Serine 2481-autophosphorylation of mammalian target of rapamycin (mTOR) couples with chromosome condensation and segregation during mitosis: Confocal microscopy characterization and immunohistochemical validation of PP-mTORSer2481 as a novel high-contrast mitosis marker in breast cancer core biopsies

Abstract

The prognostic abilities of breast cancer gene expression signatures are due mostly to the detection of proliferation activity. One of the strongest, yet simple and well-reproducible proliferation-associated prognostic factors is the mitotic activity index (MAI). However: a) counting mitotic figures is regarded by many histopathologists as cumbersome and time-consuming, and b) most available immunohistochemical markers are much weaker predictors than the MAI. We have investigated the spatio-temporal sub-cellular distribution of the Serine 2481-autophosphorylated form of mTOR (PP-mTOR(Ser2481)) during the G(1)/S-to-M-phase transition both in cultured cancer cells and in cancer tissue specimens. Using a high-resolution, automated confocal high-content imaging system, we observed that mitotic cells notably accumulated a distinct pattern of nuclear and cytoplasmic immunolabelings of PP-mTOR(Ser2481). Parallel experiments examining site-specific phosphorylation (i.e., Serine 10 and Serine 28) of the G(2)/M marker Histone H3 (PP-H3) revealed that PP-H3(Ser10/Ser28) staining efficiently detected mitotic cells from prophase until the beginning of anaphase, but not during late anaphase, telophase and cytokinesis. PP-mTOR(Ser2481) staining associated near and between separating chromosomes not only during early mitotic stages but also to the midzone and to midbody at ana/telophase through cytokinesis. We then evaluated the usefulness of PP-mTOR(Ser2481) immunostaining for improving the efficiency of mitotic counting using. Anti-PP-mTOR(Ser2481)-labeled mitotic figures (MFs) were easily seen and permitted a quick identification of mitotic hotspots in formalin-fixed cancer tissues, even at low magnification. Importantly, average mitotic counts were significantly higher when using PP-mTOR(Ser2481) staining than with the hematoxylin and eosin (H&E) protocol in breast cancer core biopsies.

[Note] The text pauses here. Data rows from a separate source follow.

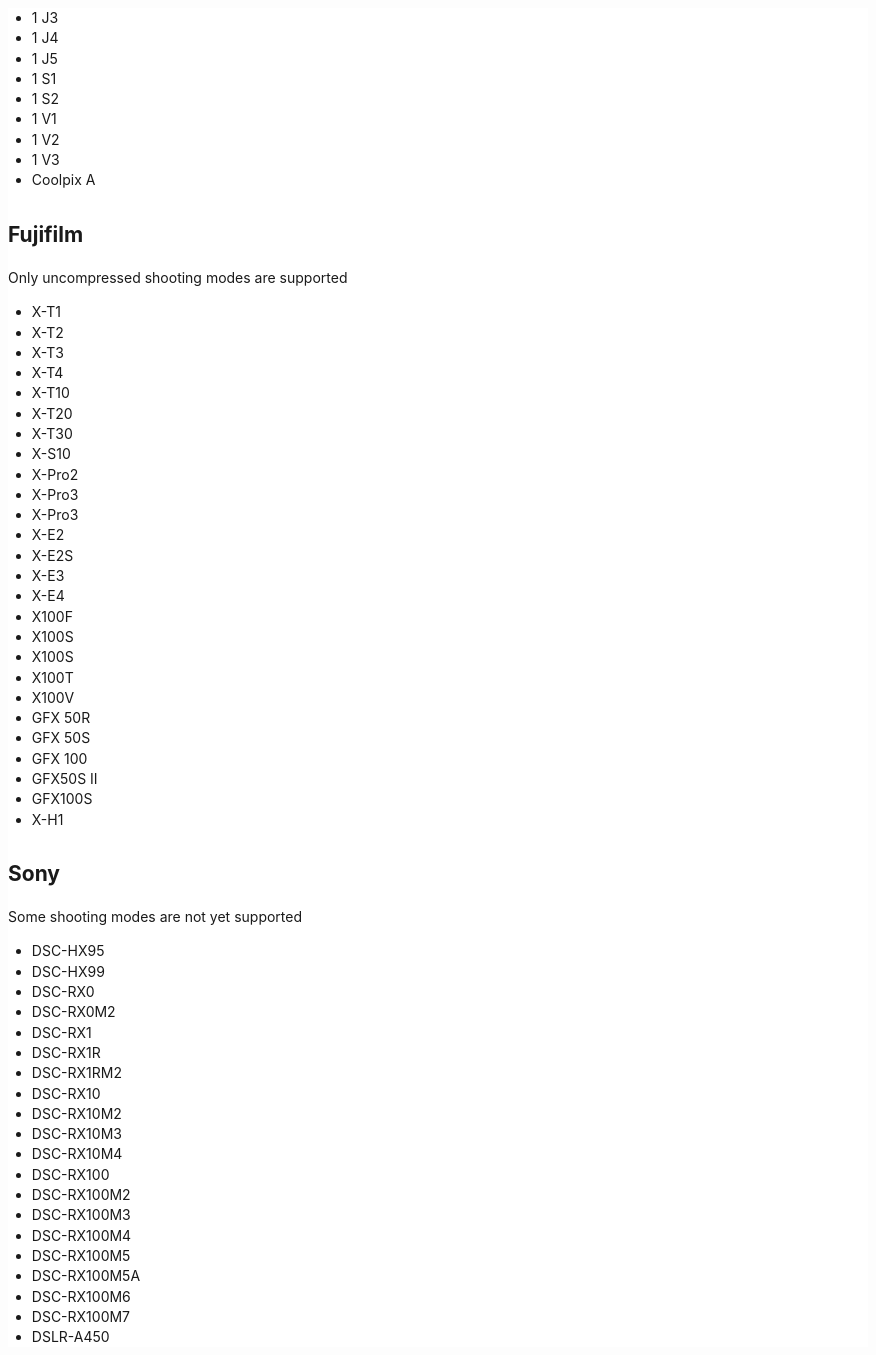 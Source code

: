 * 1 J3
* 1 J4
* 1 J5
* 1 S1
* 1 S2
* 1 V1
* 1 V2
* 1 V3
* Coolpix A


## Fujifilm
Only uncompressed shooting modes are supported
* X-T1
* X-T2
* X-T3
* X-T4
* X-T10
* X-T20
* X-T30
* X-S10
* X-Pro2
* X-Pro3
* X-Pro3
* X-E2
* X-E2S
* X-E3
* X-E4
* X100F
* X100S
* X100S
* X100T
* X100V
* GFX 50R
* GFX 50S
* GFX 100
* GFX50S II
* GFX100S
* X-H1


## Sony
Some shooting modes are not yet supported
* DSC-HX95
* DSC-HX99
* DSC-RX0
* DSC-RX0M2
* DSC-RX1
* DSC-RX1R
* DSC-RX1RM2
* DSC-RX10
* DSC-RX10M2
* DSC-RX10M3
* DSC-RX10M4
* DSC-RX100
* DSC-RX100M2
* DSC-RX100M3
* DSC-RX100M4
* DSC-RX100M5
* DSC-RX100M5A
* DSC-RX100M6
* DSC-RX100M7
* DSLR-A450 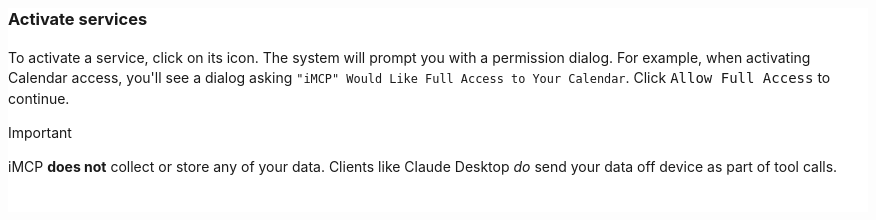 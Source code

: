### Activate services

To activate a service, click on its icon.
The system will prompt you with a permission dialog.
For example, when activating Calendar access, you'll see a dialog asking `"iMCP" Would Like Full Access to Your Calendar`.
Click <kbd>Allow Full Access</kbd> to continue.

> [!IMPORTANT]
> iMCP **does not** collect or store any of your data.
> Clients like Claude Desktop _do_ send
> your data off device as part of tool calls.

<br clear="all">


[app-sandbox]: https://developer.apple.com/documentation/security/app-sandbox
[bonjour]: https://developer.apple.com/bonjour/
[claude-app]: https://claude.ai/download
[companion]: https://github.com/loopwork-ai/Companion
[companion-download]: https://github.com/loopwork-ai/Companion/releases/latest/download/Companion.zip
[contacts-framework]: https://developer.apple.com/documentation/contacts
[cncontact]: https://developer.apple.com/documentation/contacts/cncontact
[imessage-exporter]: https://github.com/ReagentX/imessage-exporter
[json-ld]: https://json-ld.org
[madrid]: https://github.com/loopwork-ai/Madrid
[mcp]: https://modelcontextprotocol.io/introduction
[mcp-clients]: https://modelcontextprotocol.io/clients
[mcp-transports]: https://modelcontextprotocol.io/docs/concepts/architecture#transport-layer
[nsopenpanel]: https://developer.apple.com/documentation/appkit/nsopenpanel
[ontology]: https://github.com/loopwork-ai/Ontology
[schema.org]: https://schema.org
[mcp-swift-sdk]: https://github.com/loopwork-ai/mcp-swift-sdk
[typedstream-blog-post]: https://chrissardegna.com/blog/reverse-engineering-apples-typedstream-format/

Mitotic count based on PP-mTOR(Ser2481) immunostaining increased tumor grade by one grade in 2 of 9 breast carcinomas. These findings warrant forthcoming studies to confirm both the accuracy and the prognostic value of PP-mTOR(Ser2481) as a novel high-contrast immunohistochemical mitosis marker in larger populations of human breast carcinomas.